Illustration:ソリマチアキラ

 先日、薬局経営者仲間のAさんがすっかりしょげ返って「心が折れた」と話していた。Aさんの会社は、10薬局ほどを経営している。最近は厳しくなりつつあるものの、それなりにうまくいっている方だと、本人は思っていた。

 80人ほどいるスタッフについては、全員フルネームを覚えているし、家族構成もほぼ分かる。アットホームな社風を大切にして、月1回の薬局長会議の後にはみんなで焼き肉を食べに行く。それ以外にも毎週水曜日には、必ずスタッフを2~3人ずつ飲みに誘うと決めているらしい。

 そんな努力をしているにもかかわらず……。先日、Aさんのところにスタッフ3人がやってきて、突然、「社長、どこかに会社を売ってください!」と言ったという。実は、Aさんの会社は、4月1日のベースアップで0~2000円を示した。スタッフにしてみれば「1年間頑張ってきて、たった2000円しか給料が上がらないなんて、やってられません」というわけだ。しかし、経営者にしてみれば、社員にそんなことを言われたら、そりゃ心も折れる。

 翻って、ボクの会社は……というと、ボクだって毎年、スタッフを研修旅行に連れていったり、年末には全店舗の忘年会に参加してビンゴゲームの景品を人数分、ポケットマネーで用意したり、夏場にはバーベキュー大会も開催するし、色々頑張っている。

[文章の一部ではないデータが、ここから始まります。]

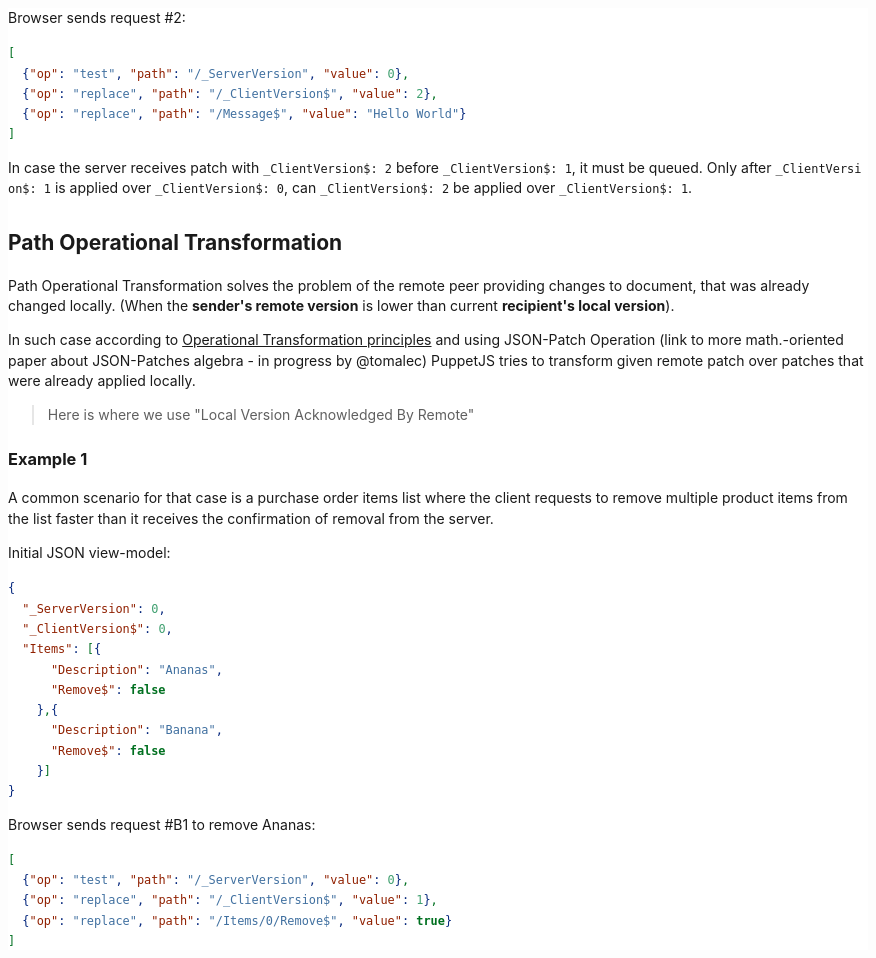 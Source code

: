 Browser sends request #2:

```json
[
  {"op": "test", "path": "/_ServerVersion", "value": 0},
  {"op": "replace", "path": "/_ClientVersion$", "value": 2},
  {"op": "replace", "path": "/Message$", "value": "Hello World"}
]
```

In case the server receives patch with `_ClientVersion$: 2` before `_ClientVersion$: 1`, it must be queued. Only after `_ClientVersion$: 1` is applied over `_ClientVersion$: 0`, can `_ClientVersion$: 2` be applied over `_ClientVersion$: 1`.


## Path Operational Transformation

Path Operational Transformation solves the problem of the remote peer providing changes to document, that was already changed locally.
(When the **sender's remote version** is lower than current **recipient's local version**).

In such case according to [Operational Transformation principles](http://en.wikipedia.org/wiki/Operational_transformation) and using JSON-Patch Operation (link to more math.-oriented paper about JSON-Patches algebra - in progress by @tomalec) PuppetJS tries to transform given remote patch over patches that were already applied locally.

 > Here is where we use "Local Version Acknowledged By Remote"



### Example 1

A common scenario for that case is a purchase order items list where the client requests to remove multiple product items from the list faster than it receives the confirmation of removal from the server.

Initial JSON view-model:

```json
{
  "_ServerVersion": 0, 
  "_ClientVersion$": 0,
  "Items": [{
      "Description": "Ananas",
      "Remove$": false
    },{
      "Description": "Banana",
      "Remove$": false
    }]
}
```

Browser sends request #B1 to remove Ananas:

```json
[
  {"op": "test", "path": "/_ServerVersion", "value": 0},
  {"op": "replace", "path": "/_ClientVersion$", "value": 1},
  {"op": "replace", "path": "/Items/0/Remove$", "value": true}
]
```
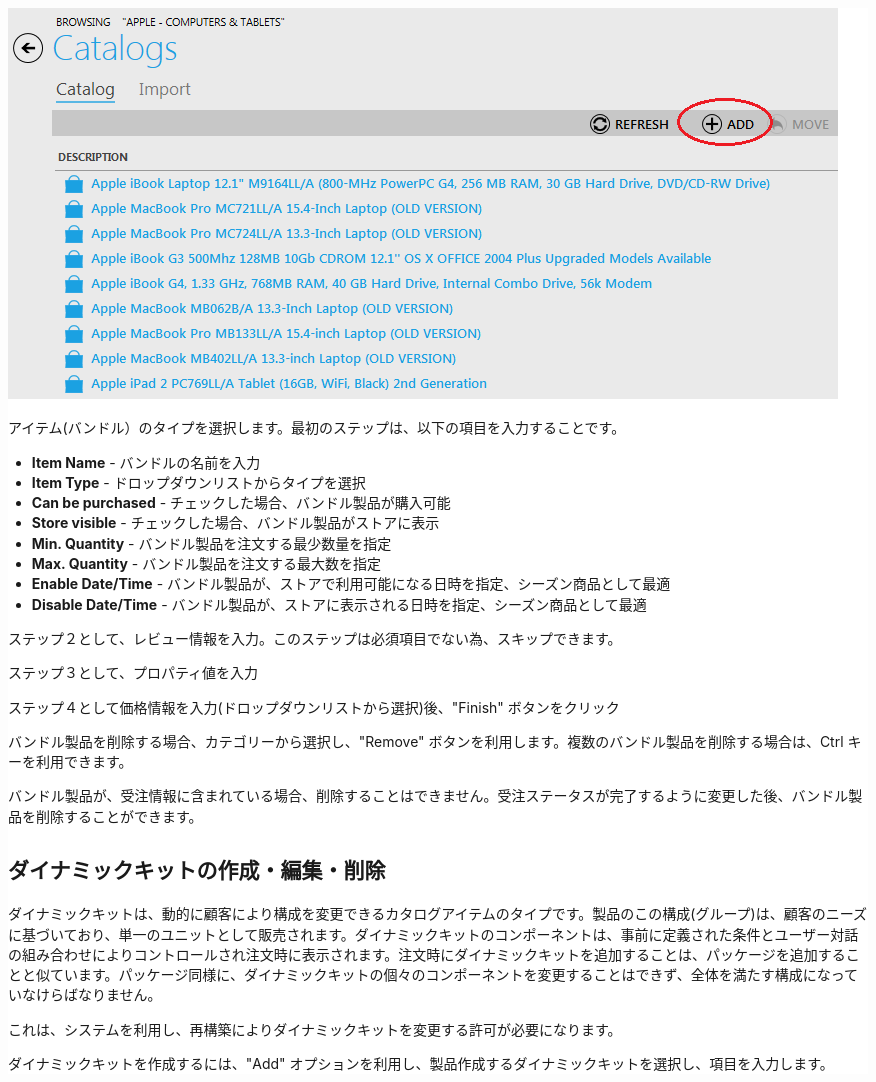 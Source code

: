 <img src="../../../assets/images/docs/038-bundle-add-button.PNG" />

アイテム(バンドル）のタイプを選択します。最初のステップは、以下の項目を入力することです。

* **Item Name** - バンドルの名前を入力
* **Item Type** - ドロップダウンリストからタイプを選択
* **Can be purchased** - チェックした場合、バンドル製品が購入可能
* **Store visible** - チェックした場合、バンドル製品がストアに表示
* **Min. Quantity** - バンドル製品を注文する最少数量を指定
* **Max. Quantity** - バンドル製品を注文する最大数を指定
* **Enable Date/Time** - バンドル製品が、ストアで利用可能になる日時を指定、シーズン商品として最適
* **Disable Date/Time** - バンドル製品が、ストアに表示される日時を指定、シーズン商品として最適

ステップ２として、レビュー情報を入力。このステップは必須項目でない為、スキップできます。

ステップ３として、プロパティ値を入力

ステップ４として価格情報を入力(ドロップダウンリストから選択)後、"Finish" ボタンをクリック

バンドル製品を削除する場合、カテゴリーから選択し、"Remove" ボタンを利用します。複数のバンドル製品を削除する場合は、Ctrl キーを利用できます。

バンドル製品が、受注情報に含まれている場合、削除することはできません。受注ステータスが完了するように変更した後、バンドル製品を削除することができます。

## ダイナミックキットの作成・編集・削除

ダイナミックキットは、動的に顧客により構成を変更できるカタログアイテムのタイプです。製品のこの構成(グループ)は、顧客のニーズに基づいており、単一のユニットとして販売されます。ダイナミックキットのコンポーネントは、事前に定義された条件とユーザー対話の組み合わせによりコントロールされ注文時に表示されます。注文時にダイナミックキットを追加することは、パッケージを追加することと似ています。パッケージ同様に、ダイナミックキットの個々のコンポーネントを変更することはできず、全体を満たす構成になっていなけらばなりません。

これは、システムを利用し、再構築によりダイナミックキットを変更する許可が必要になります。

ダイナミックキットを作成するには、"Add" オプションを利用し、製品作成するダイナミックキットを選択し、項目を入力します。
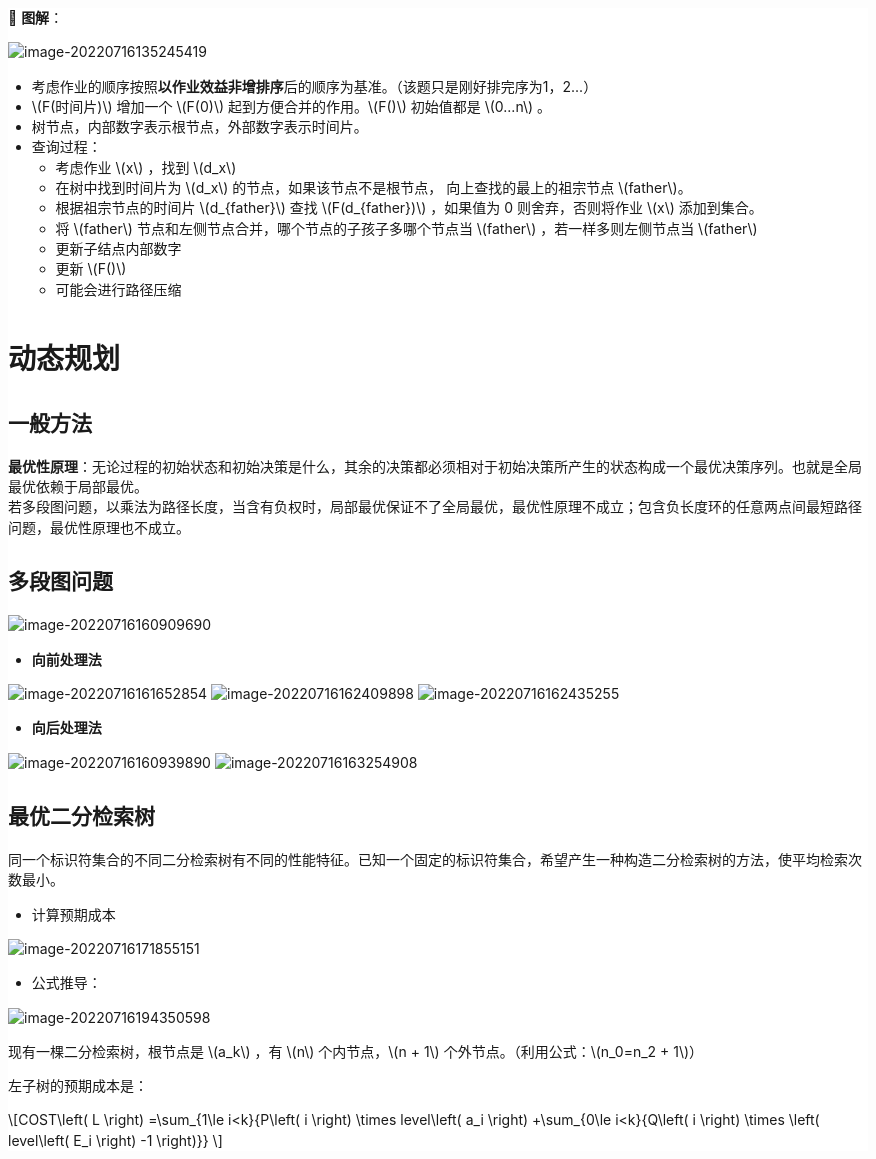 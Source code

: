 🌈 **图解**：

![image-20220716135245419](https://img2022.cnblogs.com/blog/2288178/202207/2288178-20220716135253895-1586418232.png)

*   考虑作业的顺序按照**以作业效益非增排序**后的顺序为基准。（该题只是刚好排完序为1，2...）
*   \\(F(时间片)\\) 增加一个 \\(F(0)\\) 起到方便合并的作用。\\(F()\\) 初始值都是 \\(0...n\\) 。
*   树节点，内部数字表示根节点，外部数字表示时间片。
*   查询过程：
    *   考虑作业 \\(x\\) ，找到 \\(d\_x\\)
    *   在树中找到时间片为 \\(d\_x\\) 的节点，如果该节点不是根节点， 向上查找的最上的祖宗节点 \\(father\\)。
    *   根据祖宗节点的时间片 \\(d\_{father}\\) 查找 \\(F(d\_{father})\\) ，如果值为 0 则舍弃，否则将作业 \\(x\\) 添加到集合。
    *   将 \\(father\\) 节点和左侧节点合并，哪个节点的子孩子多哪个节点当 \\(father\\) ，若一样多则左侧节点当 \\(father\\)
    *   更新子结点内部数字
    *   更新 \\(F()\\)
    *   可能会进行路径压缩

动态规划
====

一般方法
----

**最优性原理**：无论过程的初始状态和初始决策是什么，其余的决策都必须相对于初始决策所产生的状态构成一个最优决策序列。也就是全局最优依赖于局部最优。  
若多段图问题，以乘法为路径长度，当含有负权时，局部最优保证不了全局最优，最优性原理不成立；包含负长度环的任意两点间最短路径问题，最优性原理也不成立。

多段图问题
-----

![image-20220716160909690](https://img2022.cnblogs.com/blog/2288178/202207/2288178-20220716160920887-1271184254.png)

*   **向前处理法**

![image-20220716161652854](https://img2022.cnblogs.com/blog/2288178/202207/2288178-20220716161712906-1904793545.png) ![image-20220716162409898](https://img2022.cnblogs.com/blog/2288178/202207/2288178-20220716162415875-1881486537.png) ![image-20220716162435255](https://img2022.cnblogs.com/blog/2288178/202207/2288178-20220716162441551-1730721310.png)

*   **向后处理法**

![image-20220716160939890](https://img2022.cnblogs.com/blog/2288178/202207/2288178-20220716160946145-1625338922.png) ![image-20220716163254908](https://img2022.cnblogs.com/blog/2288178/202207/2288178-20220716163300943-1567883752.png)

最优二分检索树
-------

同一个标识符集合的不同二分检索树有不同的性能特征。已知一个固定的标识符集合，希望产生一种构造二分检索树的方法，使平均检索次数最小。

*   计算预期成本

![image-20220716171855151](https://img2022.cnblogs.com/blog/2288178/202207/2288178-20220716171907537-716272730.png)

*   公式推导：

![image-20220716194350598](https://img2022.cnblogs.com/blog/2288178/202207/2288178-20220716194357564-18714369.png)

现有一棵二分检索树，根节点是 \\(a\_k\\) ，有 \\(n\\) 个内节点，\\(n + 1\\) 个外节点。（利用公式：\\(n\_0=n\_2 + 1\\)）

左子树的预期成本是：

\\\[COST\\left( L \\right) =\\sum\_{1\\le i<k}{P\\left( i \\right) \\times level\\left( a\_i \\right) +\\sum\_{0\\le i<k}{Q\\left( i \\right) \\times \\left( level\\left( E\_i \\right) -1 \\right)}} \\\]
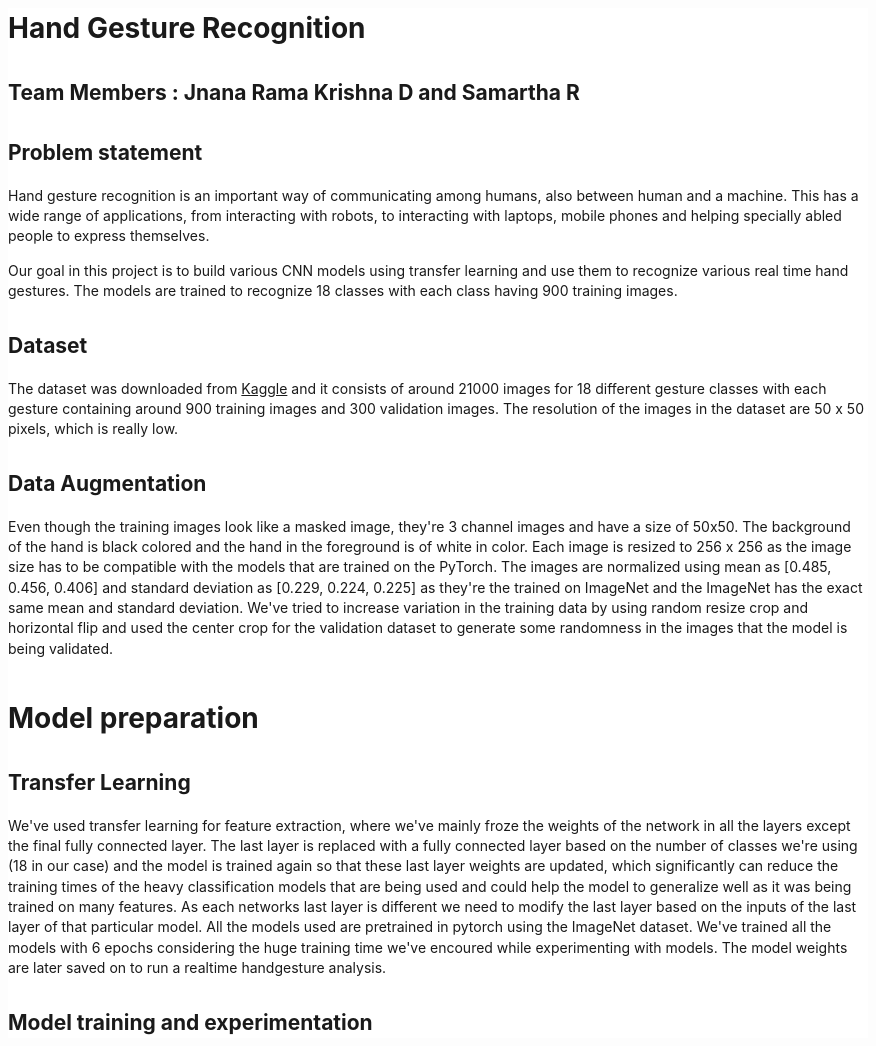 # Hand Gesture Recognition

## Team Members : Jnana Rama Krishna D and Samartha R

## Problem statement
Hand gesture recognition is an important way of communicating among humans, also between human and a machine. This has a wide range of applications, from interacting with robots, to interacting with laptops, mobile phones and helping specially abled people to express themselves. 

Our goal in this project is to build various CNN models using transfer learning and use them to recognize various real time hand gestures. The models are trained to recognize 18 classes with each class having 900 training images. 


## Dataset
The dataset was downloaded from [Kaggle](https://www.kaggle.com/aryarishabh/hand-gesture-recognition-dataset) and it consists of around 21000 images for 18 different gesture classes with each gesture containing around 900 training images and 300 validation images. The resolution of the images in the dataset are 50 x 50 pixels, which is really low.


## Data Augmentation

Even though the training images look like a masked image, they're  3 channel images and have a size of 50x50. The background of the hand is black colored and the hand in the foreground is of white in color. Each image is resized to 256 x 256 as the image size has to be compatible with the models that are trained on the PyTorch. The images are normalized using mean as [0.485, 0.456, 0.406] and standard deviation as [0.229, 0.224, 0.225] as they're the trained on ImageNet and the ImageNet has the exact same mean and standard deviation. We've tried to increase variation in the training data by using random resize crop and horizontal flip and used the center crop for the validation dataset to generate some randomness in the images that the model is being validated.

# Model preparation 

## Transfer Learning

We've used transfer learning for feature extraction, where we've mainly froze the weights of the network in all the layers except the final fully connected layer. The last layer is replaced with a fully connected layer based on the number of classes we're using (18 in our case) and the model is trained again so that these last layer weights are updated, which significantly can reduce the training times of the heavy classification models that are being used and could help the model to generalize well as it was being trained on many features. As each networks last layer is different we need to modify the last layer based on the inputs of the last layer of that particular model. All the models used are pretrained in pytorch using the ImageNet dataset. We've  trained all the models with 6 epochs considering the huge training time we've encoured while experimenting with models. The model weights are later saved on to run a realtime handgesture analysis. 

## Model training and experimentation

 この新型コロナウイルス感染症の騒ぎでは、早い時期にマスクを入手して、社員全員に家族の分も含めて配布した。最前線で頑張ってくれているスタッフ全員に、感謝と慰労の気持ちを込めて、戦時中の補給部隊のようにケーキを配って歩いたりもした。よもやAさんのように、スタッフから「どこかに会社を売ってくれ」と詰め寄られるようなことはあるまい……(たぶん)。

 そんなこともあり、ふと転職サイトでボクの会社の口コミをのぞいてみた。すると、総合点は2.8点と書いてある。企業の安定性3点、成長性・将来性3点、給与水準3点、仕事のやりがい3点、企業の理念と浸透度2.5点、入社難易度2点、福利厚生3点、教育研修3点——。この評価が高いかどうかが分からず、よく知っているB社の薬局の点数を見てみた。

 すると、なんと!3.3点と、ボクの会社より高いではないか!その薬局は、かかりつけ薬剤師指導料や服薬情報等提供料といった薬剤師の専門性を評価した点数をほとんど算定しないことで有名だ。うちのように「在宅をやれ」とか「薬歴を充実させろ」「医師への情報提供書を書け」なんてことは言わないだろう。そんな薬を渡すだけの薬局の方が評価が高いとは……。

 口コミを見ると、ボクの会社には「研修に残業代がつかない」とか「給与はまあまあ」などと勝手なことが書かれている。その中に「社長は薬剤師じゃないので仕方がないが、もっと薬剤師のことを考えてほしい」という記述があった。その一言に、ボクは目を疑った。確かにボクは薬剤師ではない。しかし、薬剤師以上に薬剤師のことを考えているつもりだ。薬剤師が医療従事者として活躍できるように、いつもいつも考えている。それなのに……。